Task details: Within the listing below, please copy exactly the lines between the line holding "displayed on the" and the line holding "- When the user clicks on", inclusive.

━━━━━ Supplied material ━━━━━

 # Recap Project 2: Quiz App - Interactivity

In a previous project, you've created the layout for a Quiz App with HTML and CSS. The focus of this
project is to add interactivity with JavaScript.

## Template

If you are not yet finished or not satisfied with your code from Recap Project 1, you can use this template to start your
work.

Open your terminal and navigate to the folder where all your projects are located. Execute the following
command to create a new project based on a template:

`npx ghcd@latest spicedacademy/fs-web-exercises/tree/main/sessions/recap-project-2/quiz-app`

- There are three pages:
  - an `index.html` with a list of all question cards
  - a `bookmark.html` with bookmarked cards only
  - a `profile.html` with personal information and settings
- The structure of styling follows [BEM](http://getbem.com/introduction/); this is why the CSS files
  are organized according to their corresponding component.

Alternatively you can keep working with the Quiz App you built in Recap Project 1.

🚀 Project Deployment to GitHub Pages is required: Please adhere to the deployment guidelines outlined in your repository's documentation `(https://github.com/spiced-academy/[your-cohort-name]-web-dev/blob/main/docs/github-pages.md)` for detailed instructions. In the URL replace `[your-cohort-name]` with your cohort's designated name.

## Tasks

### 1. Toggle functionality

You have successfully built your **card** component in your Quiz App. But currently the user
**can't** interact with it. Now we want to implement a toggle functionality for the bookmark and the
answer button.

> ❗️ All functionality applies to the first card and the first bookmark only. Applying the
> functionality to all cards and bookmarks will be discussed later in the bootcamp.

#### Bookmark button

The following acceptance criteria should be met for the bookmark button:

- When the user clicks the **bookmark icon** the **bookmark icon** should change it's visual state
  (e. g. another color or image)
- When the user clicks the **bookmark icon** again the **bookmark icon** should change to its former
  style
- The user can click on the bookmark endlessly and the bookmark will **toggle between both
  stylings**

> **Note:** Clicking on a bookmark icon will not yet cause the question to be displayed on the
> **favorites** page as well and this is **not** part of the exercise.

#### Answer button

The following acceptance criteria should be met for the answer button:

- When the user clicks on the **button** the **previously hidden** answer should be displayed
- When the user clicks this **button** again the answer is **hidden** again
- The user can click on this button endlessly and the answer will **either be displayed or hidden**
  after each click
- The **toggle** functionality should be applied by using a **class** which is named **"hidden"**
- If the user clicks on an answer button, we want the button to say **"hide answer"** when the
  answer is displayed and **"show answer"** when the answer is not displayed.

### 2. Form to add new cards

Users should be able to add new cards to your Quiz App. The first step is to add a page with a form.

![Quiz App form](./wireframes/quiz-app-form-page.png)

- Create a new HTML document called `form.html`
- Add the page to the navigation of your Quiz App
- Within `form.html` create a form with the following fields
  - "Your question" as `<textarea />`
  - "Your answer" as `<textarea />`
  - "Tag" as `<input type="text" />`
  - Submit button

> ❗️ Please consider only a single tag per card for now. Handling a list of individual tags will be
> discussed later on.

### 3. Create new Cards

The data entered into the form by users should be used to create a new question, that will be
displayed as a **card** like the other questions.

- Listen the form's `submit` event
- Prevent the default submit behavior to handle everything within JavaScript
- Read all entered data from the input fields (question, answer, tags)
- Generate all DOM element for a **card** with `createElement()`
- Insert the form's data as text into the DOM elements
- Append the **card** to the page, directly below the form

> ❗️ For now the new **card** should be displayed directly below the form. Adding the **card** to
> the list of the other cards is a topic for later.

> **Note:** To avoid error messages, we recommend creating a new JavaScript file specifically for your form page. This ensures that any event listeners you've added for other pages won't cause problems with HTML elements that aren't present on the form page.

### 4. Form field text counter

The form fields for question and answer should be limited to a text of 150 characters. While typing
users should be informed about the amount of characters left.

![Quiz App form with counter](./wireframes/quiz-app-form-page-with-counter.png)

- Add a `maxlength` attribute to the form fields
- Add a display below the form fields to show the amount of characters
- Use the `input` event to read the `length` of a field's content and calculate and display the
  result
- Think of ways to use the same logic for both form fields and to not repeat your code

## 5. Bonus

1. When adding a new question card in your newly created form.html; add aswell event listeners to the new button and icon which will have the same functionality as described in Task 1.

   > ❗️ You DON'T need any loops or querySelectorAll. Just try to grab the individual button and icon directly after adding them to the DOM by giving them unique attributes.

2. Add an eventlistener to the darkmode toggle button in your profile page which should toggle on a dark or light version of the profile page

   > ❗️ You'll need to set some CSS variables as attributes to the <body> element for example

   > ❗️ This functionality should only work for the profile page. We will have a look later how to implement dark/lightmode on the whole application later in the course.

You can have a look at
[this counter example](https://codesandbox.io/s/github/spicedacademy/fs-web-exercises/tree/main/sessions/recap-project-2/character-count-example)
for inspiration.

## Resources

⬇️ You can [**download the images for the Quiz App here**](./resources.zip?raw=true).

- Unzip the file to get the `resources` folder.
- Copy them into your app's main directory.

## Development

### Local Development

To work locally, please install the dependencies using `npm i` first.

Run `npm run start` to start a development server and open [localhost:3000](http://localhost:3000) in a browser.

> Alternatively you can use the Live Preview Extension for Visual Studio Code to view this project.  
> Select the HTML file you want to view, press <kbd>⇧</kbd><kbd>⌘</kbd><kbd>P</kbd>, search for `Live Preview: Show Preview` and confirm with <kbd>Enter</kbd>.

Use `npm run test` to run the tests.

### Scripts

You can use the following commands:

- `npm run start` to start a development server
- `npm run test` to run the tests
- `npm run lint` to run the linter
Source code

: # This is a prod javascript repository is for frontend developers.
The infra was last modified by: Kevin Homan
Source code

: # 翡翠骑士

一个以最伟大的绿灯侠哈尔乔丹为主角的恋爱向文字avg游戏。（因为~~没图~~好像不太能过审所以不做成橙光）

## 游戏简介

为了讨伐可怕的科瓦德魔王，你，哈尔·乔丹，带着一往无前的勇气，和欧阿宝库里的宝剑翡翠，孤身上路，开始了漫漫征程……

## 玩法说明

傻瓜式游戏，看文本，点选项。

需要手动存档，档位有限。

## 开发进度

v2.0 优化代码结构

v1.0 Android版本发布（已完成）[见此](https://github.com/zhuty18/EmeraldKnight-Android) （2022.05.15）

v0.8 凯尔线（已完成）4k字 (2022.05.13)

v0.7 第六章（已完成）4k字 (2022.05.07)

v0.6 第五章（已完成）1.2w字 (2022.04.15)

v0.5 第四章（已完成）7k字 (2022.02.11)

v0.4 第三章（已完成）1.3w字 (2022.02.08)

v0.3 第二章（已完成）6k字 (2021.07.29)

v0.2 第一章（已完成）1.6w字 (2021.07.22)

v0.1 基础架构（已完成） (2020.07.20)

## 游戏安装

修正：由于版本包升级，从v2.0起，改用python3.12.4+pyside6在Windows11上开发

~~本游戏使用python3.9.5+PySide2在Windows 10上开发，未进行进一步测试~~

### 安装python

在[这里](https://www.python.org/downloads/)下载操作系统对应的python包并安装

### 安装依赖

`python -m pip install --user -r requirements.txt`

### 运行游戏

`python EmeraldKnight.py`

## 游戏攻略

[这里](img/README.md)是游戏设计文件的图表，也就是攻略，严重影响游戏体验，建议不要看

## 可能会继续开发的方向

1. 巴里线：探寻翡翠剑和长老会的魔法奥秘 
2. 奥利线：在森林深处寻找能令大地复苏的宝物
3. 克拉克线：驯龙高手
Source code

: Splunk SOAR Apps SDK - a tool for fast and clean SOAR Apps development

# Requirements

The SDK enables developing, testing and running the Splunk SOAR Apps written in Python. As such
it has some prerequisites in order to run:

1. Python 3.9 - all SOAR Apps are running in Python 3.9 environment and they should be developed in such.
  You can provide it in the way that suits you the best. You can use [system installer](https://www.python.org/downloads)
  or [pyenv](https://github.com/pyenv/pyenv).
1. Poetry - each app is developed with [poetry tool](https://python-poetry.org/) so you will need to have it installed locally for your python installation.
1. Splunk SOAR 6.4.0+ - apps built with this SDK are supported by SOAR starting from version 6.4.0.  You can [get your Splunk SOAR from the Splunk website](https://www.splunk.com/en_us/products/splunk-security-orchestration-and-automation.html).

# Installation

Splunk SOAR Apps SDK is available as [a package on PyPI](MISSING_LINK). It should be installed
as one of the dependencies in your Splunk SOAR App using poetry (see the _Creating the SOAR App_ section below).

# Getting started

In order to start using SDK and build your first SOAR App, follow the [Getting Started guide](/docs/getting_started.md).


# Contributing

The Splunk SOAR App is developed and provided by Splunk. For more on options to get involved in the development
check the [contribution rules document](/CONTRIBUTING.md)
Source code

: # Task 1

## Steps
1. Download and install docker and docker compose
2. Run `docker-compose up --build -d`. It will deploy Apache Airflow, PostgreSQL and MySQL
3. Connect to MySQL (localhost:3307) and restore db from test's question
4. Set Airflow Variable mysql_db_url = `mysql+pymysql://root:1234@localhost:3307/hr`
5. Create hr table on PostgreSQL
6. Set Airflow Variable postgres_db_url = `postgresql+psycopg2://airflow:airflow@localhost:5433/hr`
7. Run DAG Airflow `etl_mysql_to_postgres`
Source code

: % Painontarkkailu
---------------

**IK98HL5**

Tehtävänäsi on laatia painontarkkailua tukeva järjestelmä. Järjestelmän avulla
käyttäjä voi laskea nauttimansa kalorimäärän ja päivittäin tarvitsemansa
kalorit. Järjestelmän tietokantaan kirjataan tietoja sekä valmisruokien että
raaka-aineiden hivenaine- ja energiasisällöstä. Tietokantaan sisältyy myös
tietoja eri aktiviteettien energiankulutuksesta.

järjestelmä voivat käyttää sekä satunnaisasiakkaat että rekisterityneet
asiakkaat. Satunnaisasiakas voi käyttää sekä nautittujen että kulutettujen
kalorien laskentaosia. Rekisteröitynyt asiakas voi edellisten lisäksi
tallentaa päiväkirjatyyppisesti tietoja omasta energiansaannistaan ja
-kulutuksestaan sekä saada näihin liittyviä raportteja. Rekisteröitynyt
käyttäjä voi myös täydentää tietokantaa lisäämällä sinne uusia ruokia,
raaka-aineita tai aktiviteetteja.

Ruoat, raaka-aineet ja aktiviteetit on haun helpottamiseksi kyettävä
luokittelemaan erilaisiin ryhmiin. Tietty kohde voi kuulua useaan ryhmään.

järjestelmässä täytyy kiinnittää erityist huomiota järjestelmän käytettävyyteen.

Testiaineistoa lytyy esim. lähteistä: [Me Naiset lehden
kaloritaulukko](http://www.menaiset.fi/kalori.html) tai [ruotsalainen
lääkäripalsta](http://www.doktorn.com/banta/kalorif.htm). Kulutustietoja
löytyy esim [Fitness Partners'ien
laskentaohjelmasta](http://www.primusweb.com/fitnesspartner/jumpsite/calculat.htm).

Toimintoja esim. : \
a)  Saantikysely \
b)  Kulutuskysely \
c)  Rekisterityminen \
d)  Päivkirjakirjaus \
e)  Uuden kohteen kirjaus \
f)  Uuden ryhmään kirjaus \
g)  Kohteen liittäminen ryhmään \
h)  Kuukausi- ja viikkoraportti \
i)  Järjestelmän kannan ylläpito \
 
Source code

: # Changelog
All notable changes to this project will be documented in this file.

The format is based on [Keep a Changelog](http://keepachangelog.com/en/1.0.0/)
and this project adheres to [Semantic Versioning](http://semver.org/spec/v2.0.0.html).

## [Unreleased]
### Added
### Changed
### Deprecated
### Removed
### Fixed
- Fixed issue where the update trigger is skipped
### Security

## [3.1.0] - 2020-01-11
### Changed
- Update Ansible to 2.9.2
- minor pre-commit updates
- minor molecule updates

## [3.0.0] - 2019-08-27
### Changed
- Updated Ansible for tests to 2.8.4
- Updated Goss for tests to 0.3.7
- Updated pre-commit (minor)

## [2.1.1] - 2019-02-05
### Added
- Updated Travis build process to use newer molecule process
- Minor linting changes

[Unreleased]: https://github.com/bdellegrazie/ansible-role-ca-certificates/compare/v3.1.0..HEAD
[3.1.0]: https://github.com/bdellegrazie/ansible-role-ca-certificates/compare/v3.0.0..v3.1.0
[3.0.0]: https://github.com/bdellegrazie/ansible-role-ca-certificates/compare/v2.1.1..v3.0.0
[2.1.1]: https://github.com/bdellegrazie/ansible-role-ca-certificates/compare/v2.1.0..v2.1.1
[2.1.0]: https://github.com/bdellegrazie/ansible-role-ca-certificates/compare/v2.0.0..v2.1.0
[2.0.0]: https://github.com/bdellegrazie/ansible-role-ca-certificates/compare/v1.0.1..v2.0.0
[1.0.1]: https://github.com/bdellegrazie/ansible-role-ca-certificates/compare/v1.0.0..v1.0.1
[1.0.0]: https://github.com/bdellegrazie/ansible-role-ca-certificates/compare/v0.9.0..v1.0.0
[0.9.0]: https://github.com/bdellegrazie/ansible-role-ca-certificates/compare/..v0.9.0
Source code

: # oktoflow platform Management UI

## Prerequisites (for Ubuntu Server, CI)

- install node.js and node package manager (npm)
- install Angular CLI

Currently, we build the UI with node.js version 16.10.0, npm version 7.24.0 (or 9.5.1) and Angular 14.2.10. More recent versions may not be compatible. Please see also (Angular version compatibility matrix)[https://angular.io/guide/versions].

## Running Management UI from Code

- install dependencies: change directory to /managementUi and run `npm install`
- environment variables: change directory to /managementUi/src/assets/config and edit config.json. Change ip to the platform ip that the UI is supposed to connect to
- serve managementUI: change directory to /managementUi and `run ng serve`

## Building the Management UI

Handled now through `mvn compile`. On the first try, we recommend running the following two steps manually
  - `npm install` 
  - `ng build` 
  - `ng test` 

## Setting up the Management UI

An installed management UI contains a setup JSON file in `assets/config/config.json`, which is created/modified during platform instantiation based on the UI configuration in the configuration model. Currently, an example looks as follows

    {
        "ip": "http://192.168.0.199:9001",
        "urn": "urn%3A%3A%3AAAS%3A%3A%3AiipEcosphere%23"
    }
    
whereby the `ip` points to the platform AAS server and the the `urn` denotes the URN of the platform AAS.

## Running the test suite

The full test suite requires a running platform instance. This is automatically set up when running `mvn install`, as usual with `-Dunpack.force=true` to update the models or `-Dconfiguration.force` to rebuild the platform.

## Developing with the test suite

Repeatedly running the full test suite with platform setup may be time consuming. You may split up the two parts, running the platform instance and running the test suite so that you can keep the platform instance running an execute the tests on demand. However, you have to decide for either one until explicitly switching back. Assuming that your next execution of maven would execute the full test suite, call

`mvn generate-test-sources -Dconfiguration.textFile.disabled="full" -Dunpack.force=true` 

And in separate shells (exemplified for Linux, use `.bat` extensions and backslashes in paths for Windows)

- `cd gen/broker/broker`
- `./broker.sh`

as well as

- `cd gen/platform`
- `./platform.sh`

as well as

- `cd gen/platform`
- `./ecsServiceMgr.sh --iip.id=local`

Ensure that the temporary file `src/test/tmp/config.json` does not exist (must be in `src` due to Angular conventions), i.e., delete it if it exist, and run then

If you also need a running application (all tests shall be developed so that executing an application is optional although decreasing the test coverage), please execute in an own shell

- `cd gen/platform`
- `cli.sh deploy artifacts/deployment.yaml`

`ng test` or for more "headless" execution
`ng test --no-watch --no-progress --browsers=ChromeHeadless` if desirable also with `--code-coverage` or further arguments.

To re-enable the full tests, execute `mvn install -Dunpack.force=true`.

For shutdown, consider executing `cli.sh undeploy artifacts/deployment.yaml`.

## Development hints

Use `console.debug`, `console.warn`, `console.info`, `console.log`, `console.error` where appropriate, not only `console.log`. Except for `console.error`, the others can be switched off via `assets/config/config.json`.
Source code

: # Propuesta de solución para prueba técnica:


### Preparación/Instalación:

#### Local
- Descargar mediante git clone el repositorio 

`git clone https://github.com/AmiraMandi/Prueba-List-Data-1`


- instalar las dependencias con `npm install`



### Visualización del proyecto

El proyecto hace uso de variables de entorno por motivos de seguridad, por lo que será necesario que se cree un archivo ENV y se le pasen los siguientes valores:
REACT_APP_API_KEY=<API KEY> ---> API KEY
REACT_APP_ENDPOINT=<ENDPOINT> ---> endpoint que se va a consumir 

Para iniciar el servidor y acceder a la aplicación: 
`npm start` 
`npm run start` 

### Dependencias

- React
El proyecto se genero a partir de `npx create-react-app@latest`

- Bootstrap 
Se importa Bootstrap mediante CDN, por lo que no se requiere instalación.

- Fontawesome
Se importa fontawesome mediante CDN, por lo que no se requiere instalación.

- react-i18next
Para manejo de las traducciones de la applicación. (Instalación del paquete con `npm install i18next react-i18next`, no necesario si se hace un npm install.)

━━━━━

Reply to the exercise:
> **Note:** Clicking on a bookmark icon will not yet cause the question to be displayed on the
> **favorites** page as well and this is **not** part of the exercise.

#### Answer button

The following acceptance criteria should be met for the answer button:

- When the user clicks on the **button** the **previously hidden** answer should be displayed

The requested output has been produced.